Assigned task: Starting at the line that holds "- dry up （干涸；住口）" and stopping at the line that holds "- exsuccous, thirsty （[木]干的；口渴的；枯燥无味的；禁酒的）", restate the records below word for word, with both of those lines included.

>>>>

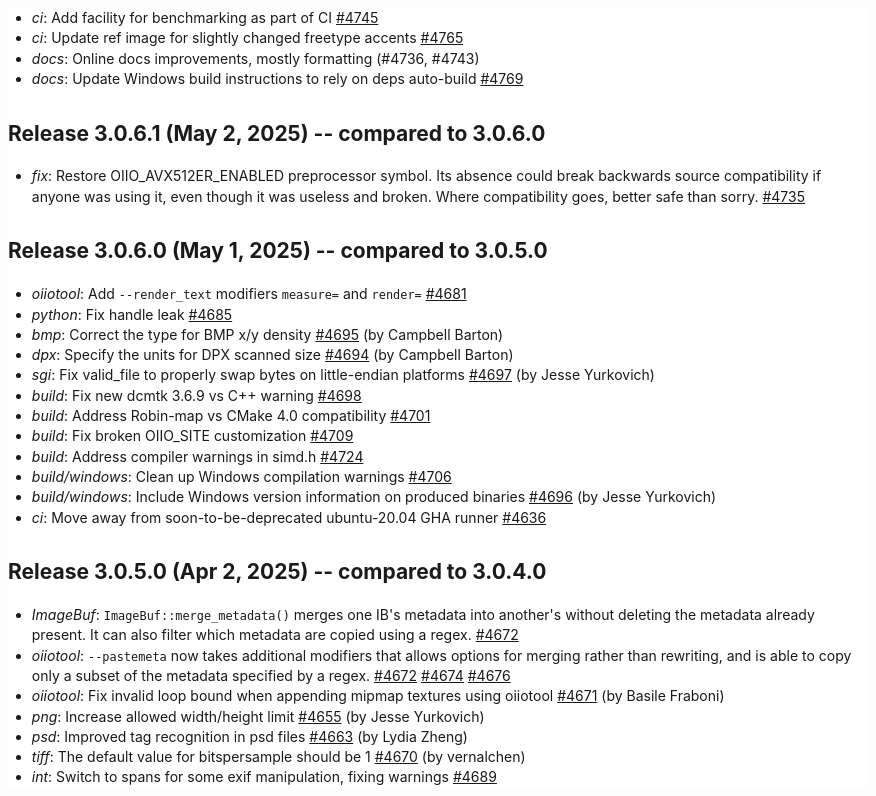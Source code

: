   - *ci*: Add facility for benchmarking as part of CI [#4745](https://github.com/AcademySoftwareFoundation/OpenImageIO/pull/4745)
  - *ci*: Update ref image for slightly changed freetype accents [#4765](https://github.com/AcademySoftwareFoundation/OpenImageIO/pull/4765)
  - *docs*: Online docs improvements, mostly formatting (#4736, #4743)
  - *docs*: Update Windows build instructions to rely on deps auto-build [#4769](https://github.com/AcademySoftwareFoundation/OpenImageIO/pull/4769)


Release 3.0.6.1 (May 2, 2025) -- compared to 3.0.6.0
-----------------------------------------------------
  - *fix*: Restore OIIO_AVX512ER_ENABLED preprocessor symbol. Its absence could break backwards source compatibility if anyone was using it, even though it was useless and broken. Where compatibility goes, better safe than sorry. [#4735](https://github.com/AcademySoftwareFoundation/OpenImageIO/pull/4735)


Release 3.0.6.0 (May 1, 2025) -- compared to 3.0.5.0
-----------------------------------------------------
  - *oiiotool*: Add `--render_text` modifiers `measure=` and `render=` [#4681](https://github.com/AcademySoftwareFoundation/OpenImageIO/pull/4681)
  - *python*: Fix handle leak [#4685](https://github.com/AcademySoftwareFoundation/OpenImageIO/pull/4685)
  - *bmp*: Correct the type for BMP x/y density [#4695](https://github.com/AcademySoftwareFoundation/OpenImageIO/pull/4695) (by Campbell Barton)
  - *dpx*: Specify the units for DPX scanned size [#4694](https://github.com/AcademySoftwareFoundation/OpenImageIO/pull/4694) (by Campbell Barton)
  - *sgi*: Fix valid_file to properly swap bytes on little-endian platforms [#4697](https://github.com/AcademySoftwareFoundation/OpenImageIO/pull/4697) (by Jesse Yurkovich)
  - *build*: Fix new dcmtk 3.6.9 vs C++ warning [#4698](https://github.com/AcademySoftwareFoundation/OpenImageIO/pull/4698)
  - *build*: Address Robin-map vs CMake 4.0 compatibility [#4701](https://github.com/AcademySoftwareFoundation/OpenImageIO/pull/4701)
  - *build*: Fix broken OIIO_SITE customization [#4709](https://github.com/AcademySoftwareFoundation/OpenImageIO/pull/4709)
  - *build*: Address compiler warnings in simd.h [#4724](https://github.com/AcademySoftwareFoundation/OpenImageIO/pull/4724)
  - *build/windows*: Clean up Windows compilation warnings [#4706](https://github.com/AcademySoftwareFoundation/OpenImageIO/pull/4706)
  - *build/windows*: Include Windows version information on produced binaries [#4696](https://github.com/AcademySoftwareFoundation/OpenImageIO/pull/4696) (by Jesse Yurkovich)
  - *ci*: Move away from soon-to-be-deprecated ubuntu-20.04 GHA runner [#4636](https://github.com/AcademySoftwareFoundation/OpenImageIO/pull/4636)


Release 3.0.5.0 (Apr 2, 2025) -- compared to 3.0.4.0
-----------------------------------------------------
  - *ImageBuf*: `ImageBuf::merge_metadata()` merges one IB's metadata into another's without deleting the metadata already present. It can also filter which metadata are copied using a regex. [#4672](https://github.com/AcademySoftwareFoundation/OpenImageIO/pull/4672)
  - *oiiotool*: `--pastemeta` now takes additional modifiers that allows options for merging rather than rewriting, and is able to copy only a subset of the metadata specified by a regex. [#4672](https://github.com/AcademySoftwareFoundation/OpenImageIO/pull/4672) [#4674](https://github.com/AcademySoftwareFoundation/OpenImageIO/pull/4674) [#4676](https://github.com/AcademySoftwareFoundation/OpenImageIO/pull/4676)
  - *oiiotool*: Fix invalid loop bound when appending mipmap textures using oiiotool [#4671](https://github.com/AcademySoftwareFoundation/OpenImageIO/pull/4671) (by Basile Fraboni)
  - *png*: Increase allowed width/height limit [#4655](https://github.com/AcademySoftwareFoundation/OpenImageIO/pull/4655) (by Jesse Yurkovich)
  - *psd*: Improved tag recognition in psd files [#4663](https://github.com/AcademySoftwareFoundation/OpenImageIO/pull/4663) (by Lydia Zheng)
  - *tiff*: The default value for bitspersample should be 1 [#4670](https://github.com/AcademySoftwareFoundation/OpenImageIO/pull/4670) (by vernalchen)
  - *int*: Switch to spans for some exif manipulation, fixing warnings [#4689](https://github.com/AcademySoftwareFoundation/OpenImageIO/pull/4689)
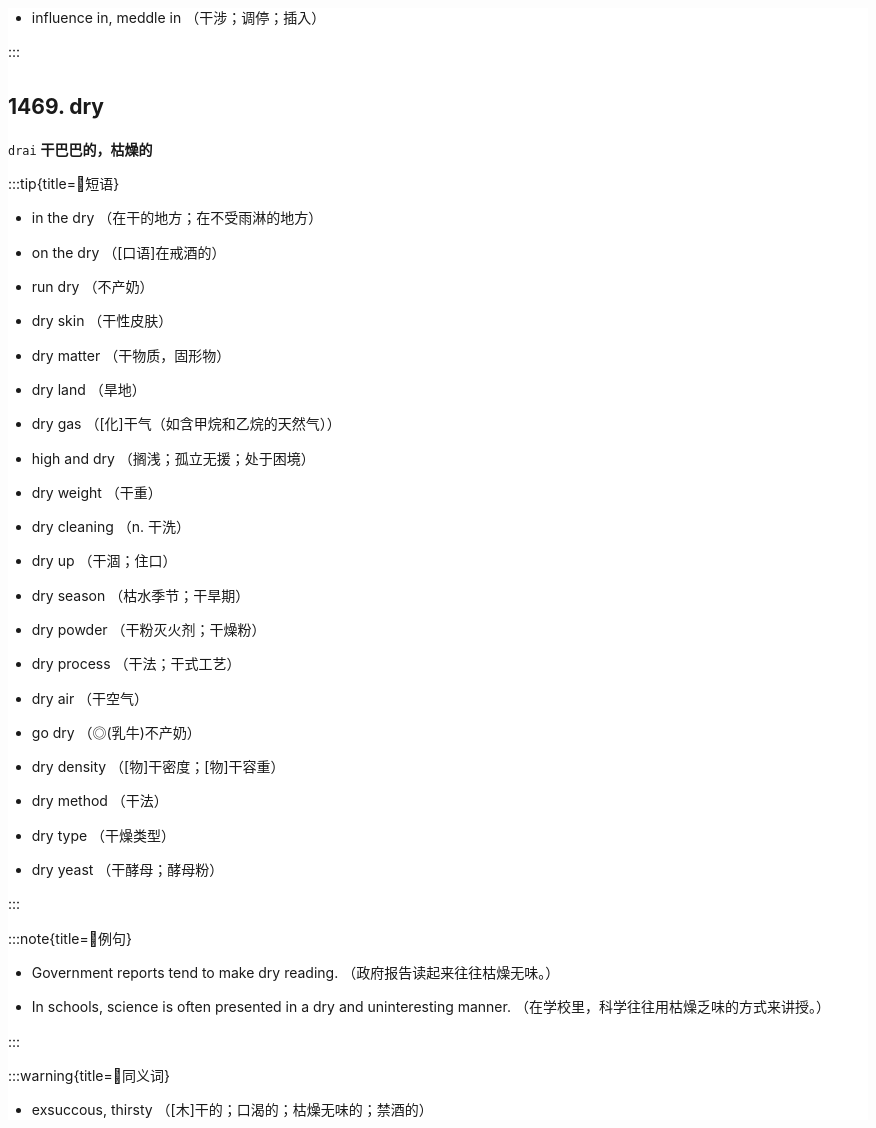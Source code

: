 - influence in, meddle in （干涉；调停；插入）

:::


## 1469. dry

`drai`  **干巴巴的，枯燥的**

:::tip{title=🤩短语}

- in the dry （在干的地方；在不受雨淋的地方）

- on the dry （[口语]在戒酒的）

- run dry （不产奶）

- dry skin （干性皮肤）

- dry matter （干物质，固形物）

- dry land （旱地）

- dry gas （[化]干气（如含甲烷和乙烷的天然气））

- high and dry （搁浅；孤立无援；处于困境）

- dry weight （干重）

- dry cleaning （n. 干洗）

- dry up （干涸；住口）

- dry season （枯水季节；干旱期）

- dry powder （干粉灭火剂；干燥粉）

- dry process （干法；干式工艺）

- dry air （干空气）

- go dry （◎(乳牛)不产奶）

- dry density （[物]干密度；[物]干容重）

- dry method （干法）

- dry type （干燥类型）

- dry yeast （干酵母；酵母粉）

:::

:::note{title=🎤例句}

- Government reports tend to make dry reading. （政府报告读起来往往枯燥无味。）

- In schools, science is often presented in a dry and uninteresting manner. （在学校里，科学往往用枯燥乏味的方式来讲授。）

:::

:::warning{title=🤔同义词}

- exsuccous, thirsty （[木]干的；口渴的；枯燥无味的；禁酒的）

<<<<
>>>>

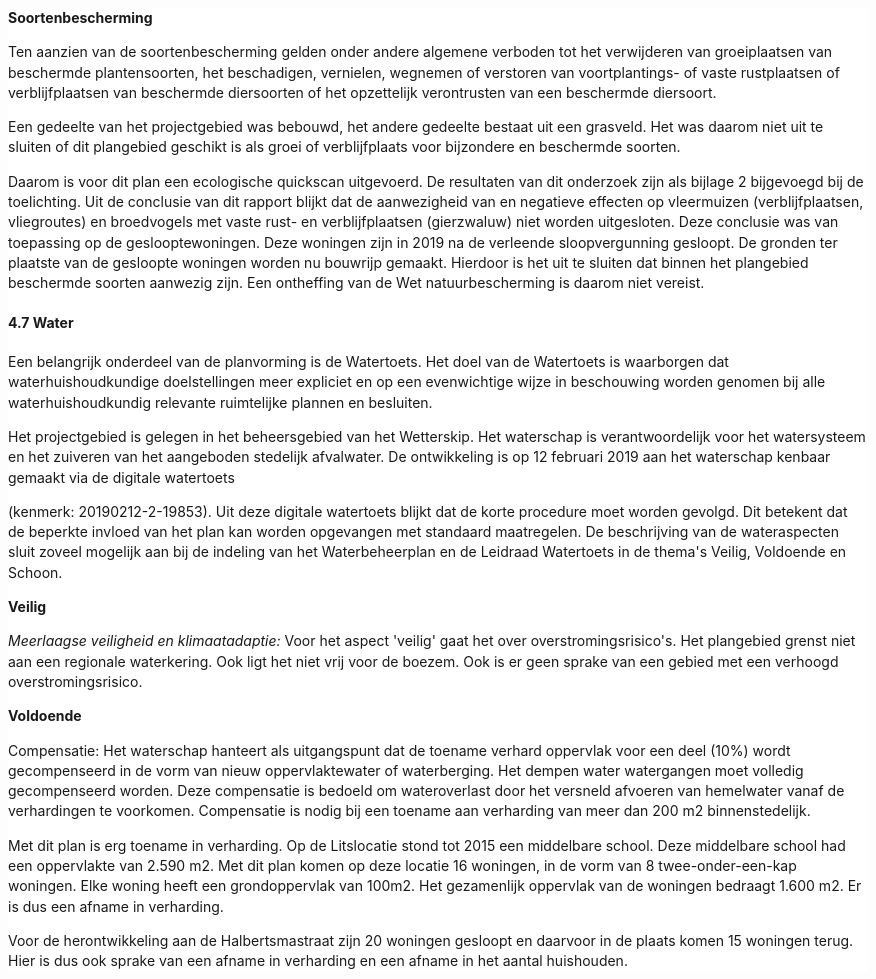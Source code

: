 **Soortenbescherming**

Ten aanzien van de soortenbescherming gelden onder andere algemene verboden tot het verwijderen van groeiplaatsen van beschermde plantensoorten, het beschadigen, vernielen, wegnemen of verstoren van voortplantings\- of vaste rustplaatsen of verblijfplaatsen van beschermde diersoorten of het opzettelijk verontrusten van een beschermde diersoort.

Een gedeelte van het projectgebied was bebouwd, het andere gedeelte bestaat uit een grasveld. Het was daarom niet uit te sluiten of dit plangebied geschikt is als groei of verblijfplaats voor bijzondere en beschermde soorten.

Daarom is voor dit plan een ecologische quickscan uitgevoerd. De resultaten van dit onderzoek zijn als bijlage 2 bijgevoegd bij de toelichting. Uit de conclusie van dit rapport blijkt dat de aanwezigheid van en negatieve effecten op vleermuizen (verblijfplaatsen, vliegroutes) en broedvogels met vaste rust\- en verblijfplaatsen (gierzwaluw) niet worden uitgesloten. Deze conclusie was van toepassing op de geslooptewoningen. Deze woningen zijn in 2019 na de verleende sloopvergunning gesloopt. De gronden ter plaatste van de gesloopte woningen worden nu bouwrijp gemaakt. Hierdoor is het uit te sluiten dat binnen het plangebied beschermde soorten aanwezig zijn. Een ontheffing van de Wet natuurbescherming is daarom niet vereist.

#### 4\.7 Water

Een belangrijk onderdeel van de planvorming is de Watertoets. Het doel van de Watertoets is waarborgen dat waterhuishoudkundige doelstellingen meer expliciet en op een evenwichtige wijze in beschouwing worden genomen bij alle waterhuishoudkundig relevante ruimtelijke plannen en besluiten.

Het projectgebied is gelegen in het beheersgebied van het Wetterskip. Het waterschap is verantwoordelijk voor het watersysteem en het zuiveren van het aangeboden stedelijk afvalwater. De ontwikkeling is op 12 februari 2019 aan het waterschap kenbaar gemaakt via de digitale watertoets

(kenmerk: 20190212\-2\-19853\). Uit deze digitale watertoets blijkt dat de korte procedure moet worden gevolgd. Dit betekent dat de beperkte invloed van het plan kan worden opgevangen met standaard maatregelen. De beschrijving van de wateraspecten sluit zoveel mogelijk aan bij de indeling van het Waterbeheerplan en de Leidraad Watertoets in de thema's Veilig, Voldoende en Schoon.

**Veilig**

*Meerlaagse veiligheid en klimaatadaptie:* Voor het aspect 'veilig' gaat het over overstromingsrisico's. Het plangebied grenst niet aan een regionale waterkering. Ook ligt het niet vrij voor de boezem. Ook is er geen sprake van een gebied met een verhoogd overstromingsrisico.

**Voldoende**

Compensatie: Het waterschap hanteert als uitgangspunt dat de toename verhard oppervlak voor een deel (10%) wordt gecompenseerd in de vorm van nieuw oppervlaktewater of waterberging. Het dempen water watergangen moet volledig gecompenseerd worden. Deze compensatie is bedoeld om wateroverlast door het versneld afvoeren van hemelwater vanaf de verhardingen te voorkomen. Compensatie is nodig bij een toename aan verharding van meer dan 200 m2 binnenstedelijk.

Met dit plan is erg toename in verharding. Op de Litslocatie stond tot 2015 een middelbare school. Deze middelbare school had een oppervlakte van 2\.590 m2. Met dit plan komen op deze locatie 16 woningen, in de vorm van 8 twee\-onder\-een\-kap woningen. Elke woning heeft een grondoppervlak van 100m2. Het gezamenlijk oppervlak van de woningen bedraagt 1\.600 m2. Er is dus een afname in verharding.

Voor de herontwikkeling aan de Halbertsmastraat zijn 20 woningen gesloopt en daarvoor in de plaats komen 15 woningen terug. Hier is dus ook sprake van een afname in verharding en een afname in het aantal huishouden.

<<<<

Response:
- dry up （干涸；住口）

- dry season （枯水季节；干旱期）

- dry powder （干粉灭火剂；干燥粉）

- dry process （干法；干式工艺）

- dry air （干空气）

- go dry （◎(乳牛)不产奶）

- dry density （[物]干密度；[物]干容重）

- dry method （干法）

- dry type （干燥类型）

- dry yeast （干酵母；酵母粉）

:::

:::note{title=🎤例句}

- Government reports tend to make dry reading. （政府报告读起来往往枯燥无味。）

- In schools, science is often presented in a dry and uninteresting manner. （在学校里，科学往往用枯燥乏味的方式来讲授。）

:::

:::warning{title=🤔同义词}

- exsuccous, thirsty （[木]干的；口渴的；枯燥无味的；禁酒的）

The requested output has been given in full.